Sacking your manager after a 7-1 opening day defeat at home is understandable; sacking your manager and pretending the result has practically nothing to do with it is utter cockwash.
"In isolation the game isn't really connected with what we've done," Norwich chief executive David McNally said of giving Gunn the bullet (fnar, fnar). "It was a bad day at the office for us, it was not a freak result it was a very poor performance and one that we all struggled to get over.
"But in isolation it was one game, we've taken the decision to change the manager based on seven months not one game."
Erm... bollocks. True, Gunn failed to save Norwich from relegation in the wake of good Roedering, but presumably the board wasn't pinning the blame for the drop on him, or else they wouldn't have given Gunn the job permanently in the close season.

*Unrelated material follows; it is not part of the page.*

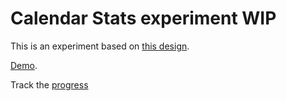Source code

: # Calendar Stats experiment WIP

This is an experiment based on [this design](https://dribbble.com/shots/2531003-Editorial-Chart).

[Demo](https://schmidtsonian.github.io/calendar-stats/).

Track the [progress](https://github.com/schmidtsonian/calendar-stats/projects/1)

Since then, the side has played nine pre-season friendlies, with a record of 7 wins, 2 draws and no defeats. Those pre-season victories included 6-0, 7-2 and 4-1 wins, while one of the draws was a credible result against a Man Utd XI. Then came the 7-1 home defeat in the League to Colchester, before Gunn's boys salvaged some pride with a 4-0 tonking of Yeovil in the Fizzy Pop Cup.
So the only game Gunn has lost since the board gave him the job permanently is the one they claim "isn't really connected with what we've done".
If that's really the case, Gunn's got the best case for unfair dismissal since Avram Grant was given the chop for losing a penalty shoot-out.